Risk Alert: The US SEC is Getting Involved with ESG Investing

ESG (Environment, Social, and Governance) Investing is Gaining Attention from Regulators. What does it mean for your business?

The US Securities and Exchange Commission (SEC), a federal agency responsible for enforcing the law against market manipulation, is exploring its role in the burgeoning ESG movement. The public debate rages around government involvement and regulation concerning corporate ESG performance disclosures. But one thing is clear: transparency on corporate greenhouse gas emissions and strategies for reductions will prove key to gaining access to capital.

Have you heard of the Environment, Social, and Governance (ESG) movement? If not, you will! (Get up to speed with this 3-minute post first).

An ESGellent Opportunity

(Sorry, I couldn’t resist!)

In response to concern around the business community’s role in the worsening climate crisis, investors are calling on corporate transparency on ESG performance.

The popularity of ESG-oriented funds is exploding. According to a 2020 report from US SIF, ESG investing now accounts for one-third of total U.S. assets under management, or $17.1 trillion, up 42% from 2018.

How ESG Investing Works

Think of ESG as a vetting tool, evaluating criteria to grant eligible companies a valuable prize – access to capital. Companies that fail to meet ESG thresholds, or fail to report their current performance altogether, risk losing out on the prize.

ESG reporting promotes corporate transparency on a wide range of topics related to business operations. One focus relates to corporate emissions resulting from energy consumption. Investors currently rely on voluntary ESG performance disclosures from independent surveys. Fund managers rely on responses to rate companies on a scale of ESG performance.

Companies investors determine to perform exceptionally well (or at least not poorly) are eligible to join ESG investment funds. You may have heard of the movement referred to by other monikers including “socially responsible”, “sustainable”, or “impact” investing.

Currently, many organizations provide some form of self-published ESG disclosures. But critics of the ESG ratings claim formulas are vague, inconsistent, and ambiguous. Voluntary ESG reporting, while often well-intentioned, has led to a lack of uniformity and consistency, preventing investors from making comparative assessments and accurate assurance. The investor community, businesses, and now the U.S. Securities and Exchange Commission (SEC) see much room for improvement.

Wait a SEC!

The SEC thinks they could address this challenge by serving as ESG arbiters. In March 2021, then-acting Chair Allison Herren Lee announced that the SEC will be “working toward a comprehensive ESG disclosure framework”. The recently confirmed SEC Chair, Gary Gensler, announced ESG disclosure regulation will be a central focus of his tenure.

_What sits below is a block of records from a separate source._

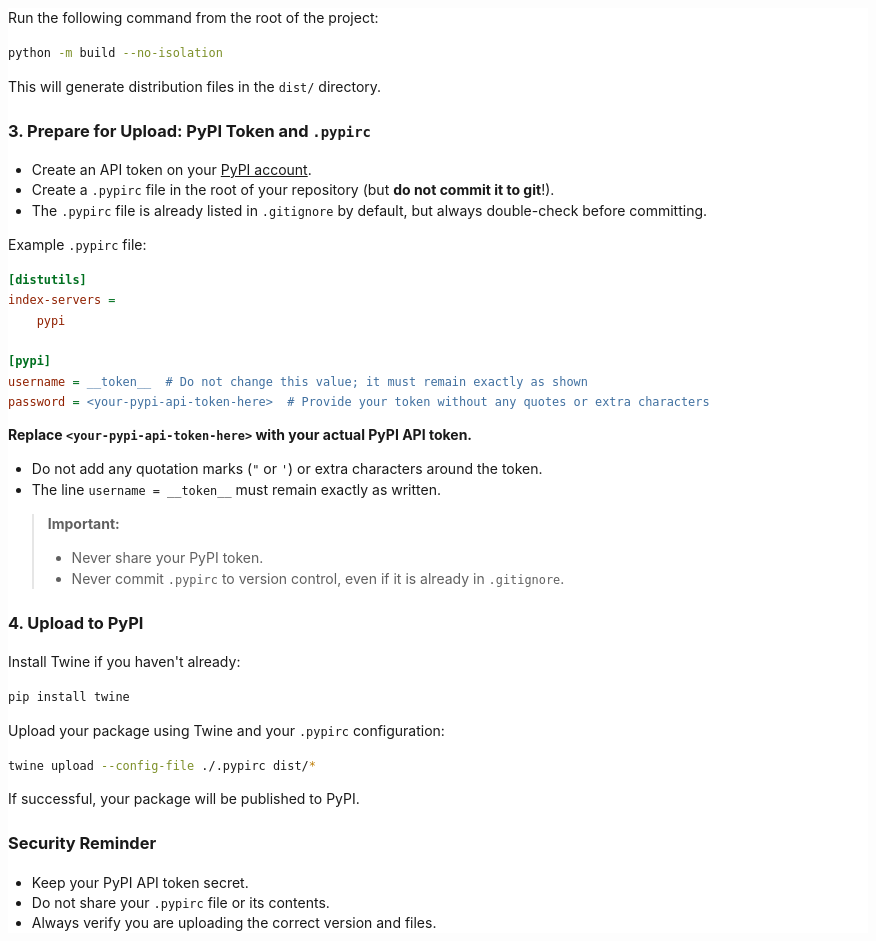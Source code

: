 Run the following command from the root of the project:

```bash
python -m build --no-isolation
```

This will generate distribution files in the `dist/` directory.

### 3. Prepare for Upload: PyPI Token and `.pypirc`

- Create an API token on your [PyPI account](https://pypi.org/manage/account/#api-tokens).
- Create a `.pypirc` file in the root of your repository (but **do not commit it to git**!).
- The `.pypirc` file is already listed in `.gitignore` by default, but always double-check before committing.

Example `.pypirc` file:

```ini
[distutils]
index-servers =
    pypi

[pypi]
username = __token__  # Do not change this value; it must remain exactly as shown
password = <your-pypi-api-token-here>  # Provide your token without any quotes or extra characters
```

**Replace `<your-pypi-api-token-here>` with your actual PyPI API token.**

- Do not add any quotation marks (`"` or `'`) or extra characters around the token.
- The line `username = __token__` must remain exactly as written.

> **Important:**
>
> - Never share your PyPI token.
> - Never commit `.pypirc` to version control, even if it is already in `.gitignore`.

### 4. Upload to PyPI

Install Twine if you haven't already:

```bash
pip install twine
```

Upload your package using Twine and your `.pypirc` configuration:

```bash
twine upload --config-file ./.pypirc dist/*
```

If successful, your package will be published to PyPI.

### Security Reminder

- Keep your PyPI API token secret.
- Do not share your `.pypirc` file or its contents.
- Always verify you are uploading the correct version and files.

Much public debate exists on the level of involvement a powerful government regulatory body should exude on ESG matters. Proponents of SEC intervention argue regulators of financial markets should require corporate transparency around emissions, akin to financial performance, claiming the climate crisis is an all-hands-on-deck affair. Opponents claim SEC meddling in ESG would prove a regulatory overstep, arguing that ESG reporting stipulations are best left to investors and the free market actors to iron out the details.

Where’s My Uniform?

Some argue that the SEC’s interest represents a market failure in ESG disclosure standardization. As a result, companies today decry the alphabet soup of ESG reporting standards and frameworks, the absence of a single unified set of standards, and a range of poorly understood ESG ratings and scores.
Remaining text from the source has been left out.